A global colleague contacted me the other day. Often, I am contacted in the best (i.e. considering this new job) and most challenging times by people as they share stuff they are wrestling with. It is a privilege that people make me their confidant, and many of these people are part of my support team when I need help.


My experience with imposter syndrome, is that it is an internal dialogue of doubt, which is sometimes triggered by external events or a change of circumstances. If you are suffering doubt, assess what has potentially changed to trigger this doubt. For many people, the change could simply be returning to the office after a long period of working remotely or moving into a new role.


Here are some tips that I have found that have reduced people’s doubt:


Good stuff folder, create this in your email solely for good news or thanks emails. Start filing away those emails from people that have acknowledged your contribution. When you have doubt, dip into this folder to read them.


Acknowledge the outcomes you have completed, make sure you don’t just move onto the next email or task without taking the time to quietly celebrate something being completed. Working for myself, I have a couple of people that I will give a quick call, to share a win or something that I think is significant.


Create case studies, these are simple to do and have three parts to them. 1 – this is the situation, what was less then ideal? 2 – what was the activity you or your team undertook to improve the situation? 3 – the outcomes, what was resolved or uplifted? Case studies can be a great reminder of what you are capable of!


Manage your tasks, your doubt will create a willingness to take on more work. Too much work can sink your ship. So be mindful of listing everything and placing a percentage complete and forecasted completion date. If you are bloated, you will be sluggish, share the list with your boss and have them agree what they think is important.


Office interactions, many of us have not been working remotely and watching Netflix every afternoon. We have been actually ploughing through stuff at pace. Now you are back in the office, you lose some of that time to complete tasks as you have a casual chat, coffee or lunch with people. Be mindful of not over-committing to stuff when you are entering the office environment or attending a week long offsite.


Be reasonable on yourself, a new routine can zap your energy levels. For some people they have spent the best part of two years being remote. The physical effort to get formally dressed and attending the office can be energy draining. So pace yourself and be mindful of allowing your colleagues to pace themselves too. Trains and roads are becoming busy and this will take some adjusting to.


Work travel, as somebody who spent two decades travelling for work domestically and internationally, I can honestly say that I am excited about getting out there again, but I am not travel fit. My packing takes longer and I leave stuff at home. This week it was a belt. In the past I wouldn’t have done this, so be prepared and be kind to yourself if something is missed. Check your passport expiry date now too.


Illness, in April I caught Covid. Two weeks after clearing isolation I was in Brisbane with a client and still required rest. My client on day one, kindly allocated a extended lunch and I slept for thirty minutes and was far more productive in the afternoon.

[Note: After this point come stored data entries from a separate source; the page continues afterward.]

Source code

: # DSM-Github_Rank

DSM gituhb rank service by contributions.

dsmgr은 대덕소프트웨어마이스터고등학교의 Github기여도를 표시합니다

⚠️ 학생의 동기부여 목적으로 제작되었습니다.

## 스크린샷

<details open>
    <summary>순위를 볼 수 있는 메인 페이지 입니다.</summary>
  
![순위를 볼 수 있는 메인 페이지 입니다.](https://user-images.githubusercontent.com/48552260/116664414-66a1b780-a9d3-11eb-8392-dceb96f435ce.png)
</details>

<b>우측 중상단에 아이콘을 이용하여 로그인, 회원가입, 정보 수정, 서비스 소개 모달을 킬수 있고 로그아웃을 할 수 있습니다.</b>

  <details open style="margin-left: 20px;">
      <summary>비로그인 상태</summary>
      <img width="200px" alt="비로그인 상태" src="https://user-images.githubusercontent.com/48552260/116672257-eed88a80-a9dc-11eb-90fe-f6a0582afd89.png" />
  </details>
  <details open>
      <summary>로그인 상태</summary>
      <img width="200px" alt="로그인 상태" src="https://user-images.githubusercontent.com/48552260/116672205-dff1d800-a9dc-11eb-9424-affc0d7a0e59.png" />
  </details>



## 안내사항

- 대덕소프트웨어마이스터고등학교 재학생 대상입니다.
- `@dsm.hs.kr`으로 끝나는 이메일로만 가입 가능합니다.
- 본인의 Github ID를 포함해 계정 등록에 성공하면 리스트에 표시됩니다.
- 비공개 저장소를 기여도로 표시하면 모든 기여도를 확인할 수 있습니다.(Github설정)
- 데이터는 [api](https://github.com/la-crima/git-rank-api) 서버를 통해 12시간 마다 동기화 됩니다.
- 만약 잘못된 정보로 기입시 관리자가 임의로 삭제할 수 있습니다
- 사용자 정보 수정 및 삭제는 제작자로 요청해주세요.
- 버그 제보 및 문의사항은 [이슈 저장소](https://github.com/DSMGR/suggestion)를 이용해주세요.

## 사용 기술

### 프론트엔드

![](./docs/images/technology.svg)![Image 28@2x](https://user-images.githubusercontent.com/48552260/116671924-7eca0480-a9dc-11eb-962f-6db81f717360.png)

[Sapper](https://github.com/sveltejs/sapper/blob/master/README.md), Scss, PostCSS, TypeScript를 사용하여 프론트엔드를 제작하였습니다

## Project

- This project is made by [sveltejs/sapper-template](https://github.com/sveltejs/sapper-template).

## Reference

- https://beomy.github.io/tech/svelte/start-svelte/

Consider these factors when bringing people together; if you become tired, you are maybe susceptible to doubt. Between the flu and Covid, everyone at some stage will need some rest.


What else would you add to the list and who do you think you should reach out to for support? The friendly conversation and agreeing on some genuine support activity could make a big difference for a colleague.


Who do you know that could benefit from reading this?


Forward it on to them and ... let them know they rock!